Al's mass is 102.92  kg  

Explanation:

As there are no external forces in the horizontal direction, the horizontal net force must be zero:

F_{net} = 0

As the force is the derivative in time of the momentum, this means that the horizontal momentum is constant:

F_{net} = \frac{dp_{horizontal}}{dt} = 0

p_{horizontal_i }= p_{horizontal_f}

where the suffix i and f means initial and final respectively.

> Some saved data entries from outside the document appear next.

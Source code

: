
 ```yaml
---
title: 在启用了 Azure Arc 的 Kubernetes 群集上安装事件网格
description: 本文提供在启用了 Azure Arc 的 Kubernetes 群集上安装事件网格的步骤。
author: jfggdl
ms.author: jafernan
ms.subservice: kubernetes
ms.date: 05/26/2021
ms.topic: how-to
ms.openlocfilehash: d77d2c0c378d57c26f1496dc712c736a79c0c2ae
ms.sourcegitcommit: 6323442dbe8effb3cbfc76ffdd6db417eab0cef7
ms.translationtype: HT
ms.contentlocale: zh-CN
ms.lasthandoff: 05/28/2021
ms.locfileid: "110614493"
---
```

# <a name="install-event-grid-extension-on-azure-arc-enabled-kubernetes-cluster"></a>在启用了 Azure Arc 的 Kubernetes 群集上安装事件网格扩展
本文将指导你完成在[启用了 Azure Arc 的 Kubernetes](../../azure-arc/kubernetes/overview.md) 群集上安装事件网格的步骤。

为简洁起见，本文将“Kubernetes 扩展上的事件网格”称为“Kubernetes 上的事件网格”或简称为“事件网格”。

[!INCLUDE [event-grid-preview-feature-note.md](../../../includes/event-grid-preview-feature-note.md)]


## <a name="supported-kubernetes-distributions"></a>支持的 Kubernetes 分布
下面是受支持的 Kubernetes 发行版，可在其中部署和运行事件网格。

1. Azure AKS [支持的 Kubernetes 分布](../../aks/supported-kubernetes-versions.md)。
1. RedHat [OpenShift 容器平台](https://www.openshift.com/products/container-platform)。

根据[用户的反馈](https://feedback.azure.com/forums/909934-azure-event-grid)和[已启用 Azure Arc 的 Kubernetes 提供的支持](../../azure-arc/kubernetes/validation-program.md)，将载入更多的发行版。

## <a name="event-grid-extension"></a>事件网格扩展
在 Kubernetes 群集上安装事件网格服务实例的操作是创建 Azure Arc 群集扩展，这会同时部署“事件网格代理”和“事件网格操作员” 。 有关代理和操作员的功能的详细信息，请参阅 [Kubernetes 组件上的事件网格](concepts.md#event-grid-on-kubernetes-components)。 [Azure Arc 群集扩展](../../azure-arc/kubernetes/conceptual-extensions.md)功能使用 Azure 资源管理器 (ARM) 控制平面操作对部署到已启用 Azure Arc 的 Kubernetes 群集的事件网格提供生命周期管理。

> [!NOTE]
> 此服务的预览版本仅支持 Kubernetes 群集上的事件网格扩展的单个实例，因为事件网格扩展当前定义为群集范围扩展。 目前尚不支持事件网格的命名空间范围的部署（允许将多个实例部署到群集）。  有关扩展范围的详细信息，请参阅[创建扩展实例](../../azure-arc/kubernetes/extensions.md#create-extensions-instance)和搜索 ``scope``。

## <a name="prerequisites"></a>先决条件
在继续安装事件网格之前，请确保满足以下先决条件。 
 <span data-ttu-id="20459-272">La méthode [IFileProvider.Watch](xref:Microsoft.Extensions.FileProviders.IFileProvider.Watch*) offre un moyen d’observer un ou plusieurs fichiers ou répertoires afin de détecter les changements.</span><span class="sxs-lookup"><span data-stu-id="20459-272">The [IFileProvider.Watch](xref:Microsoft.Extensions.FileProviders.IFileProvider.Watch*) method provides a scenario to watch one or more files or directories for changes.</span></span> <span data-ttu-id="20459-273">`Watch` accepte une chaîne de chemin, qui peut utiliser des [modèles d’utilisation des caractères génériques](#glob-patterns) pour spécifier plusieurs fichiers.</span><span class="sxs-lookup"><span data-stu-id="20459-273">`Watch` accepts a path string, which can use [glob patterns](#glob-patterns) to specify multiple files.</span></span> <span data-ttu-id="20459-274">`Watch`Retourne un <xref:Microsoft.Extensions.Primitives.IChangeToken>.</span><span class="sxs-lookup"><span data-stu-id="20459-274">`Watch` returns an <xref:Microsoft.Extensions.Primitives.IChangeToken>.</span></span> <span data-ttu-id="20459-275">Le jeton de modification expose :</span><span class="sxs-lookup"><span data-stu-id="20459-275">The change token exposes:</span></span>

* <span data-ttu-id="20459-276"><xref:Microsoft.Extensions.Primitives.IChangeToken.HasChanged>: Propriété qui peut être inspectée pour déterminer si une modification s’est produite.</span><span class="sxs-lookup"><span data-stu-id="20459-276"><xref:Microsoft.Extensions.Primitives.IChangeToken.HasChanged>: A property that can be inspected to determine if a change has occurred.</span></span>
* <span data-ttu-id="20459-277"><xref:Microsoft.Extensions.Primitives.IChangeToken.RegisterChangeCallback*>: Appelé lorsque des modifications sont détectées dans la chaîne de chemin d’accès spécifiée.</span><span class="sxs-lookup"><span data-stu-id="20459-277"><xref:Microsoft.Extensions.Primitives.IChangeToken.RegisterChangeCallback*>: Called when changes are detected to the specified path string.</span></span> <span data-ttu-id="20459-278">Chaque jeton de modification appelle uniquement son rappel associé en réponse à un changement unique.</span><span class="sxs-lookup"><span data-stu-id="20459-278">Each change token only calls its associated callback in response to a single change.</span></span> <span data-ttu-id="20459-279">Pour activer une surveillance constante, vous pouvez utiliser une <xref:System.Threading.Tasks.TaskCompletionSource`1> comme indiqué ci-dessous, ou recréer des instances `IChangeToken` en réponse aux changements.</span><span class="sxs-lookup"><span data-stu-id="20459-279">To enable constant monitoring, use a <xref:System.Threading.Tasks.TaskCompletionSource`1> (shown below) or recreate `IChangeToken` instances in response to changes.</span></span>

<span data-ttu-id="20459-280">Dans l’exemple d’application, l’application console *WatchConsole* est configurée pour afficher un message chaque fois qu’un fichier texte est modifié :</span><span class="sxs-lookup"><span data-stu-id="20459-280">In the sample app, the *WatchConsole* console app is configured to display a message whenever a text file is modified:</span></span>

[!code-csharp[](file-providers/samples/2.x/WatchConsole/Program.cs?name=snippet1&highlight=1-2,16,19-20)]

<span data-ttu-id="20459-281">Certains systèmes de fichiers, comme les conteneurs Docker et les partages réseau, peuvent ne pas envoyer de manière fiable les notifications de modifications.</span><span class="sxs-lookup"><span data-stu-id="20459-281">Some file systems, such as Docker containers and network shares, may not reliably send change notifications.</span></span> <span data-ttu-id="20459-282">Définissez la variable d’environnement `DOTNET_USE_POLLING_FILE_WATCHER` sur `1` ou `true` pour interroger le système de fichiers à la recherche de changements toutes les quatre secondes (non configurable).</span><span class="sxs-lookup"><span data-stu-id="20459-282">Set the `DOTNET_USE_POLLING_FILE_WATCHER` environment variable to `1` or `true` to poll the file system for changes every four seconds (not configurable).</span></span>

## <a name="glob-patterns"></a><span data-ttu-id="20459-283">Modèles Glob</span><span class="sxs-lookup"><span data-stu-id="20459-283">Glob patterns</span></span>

The initial momentum will be:

p_{horizontal_}i = m_{Al} \ v_{Al_i} + m_{Jo} \ v_{Jo_i}

But, as they are at rest, initially

p_{horizontal_i} = m_{Al} * 0 + m_{Jo} * 0

p_{horizontal_i} = 0

So, this means:

p_{horizontal_f} = m_{Al} \ v_{Al_f} + m_{Jo} \ v_{Jo_f} = 0

We know that the have an combined mass of 195 kg:

m_{total} = m_{Al} + m_{Jo} = 195 \ kg.

so:

m_{Jo} = 195 \ kg - m_{Al}.

m_{Al} \ v_{Al_f} + (195 \ kg - m_{Al}) \ v_{Jo_f} = 0

m_{Al} \  v_{Al_f} - m_{Al} \  v_{Jo_f}= - 195 \ kg \  v_{Jo_f}

m_{Al} \ (v_{Al_f} - v_{Jo_f})= - 195 \ kg \ v_{Jo_f}

m_{Al} = \frac{ - 195 \ kg \ v_{Jo_f} } {  v_{Al_f} - v_{Jo_f} }

m_{Al} = \frac{195 \ kg  \ v_{Jo_f} } {    v_{Jo_f} - v_{Al_f} }

Now, we can use the values:

v_{Al_f}= 10.2 \frac{m}{s}

v_{Jo_f}= - 11.4 \frac{m}{s}

where the minus sign appears as they are moving at opposite directions

m_{Al} = \frac{195 \ kg  ( - 11.4 \frac{m}{s} ) } {   (- 11.4 \frac{m}{s}) - 10.2 \frac{m}{s} }

m_{Al} = 102.92 \ kg

and this is the Al's mass.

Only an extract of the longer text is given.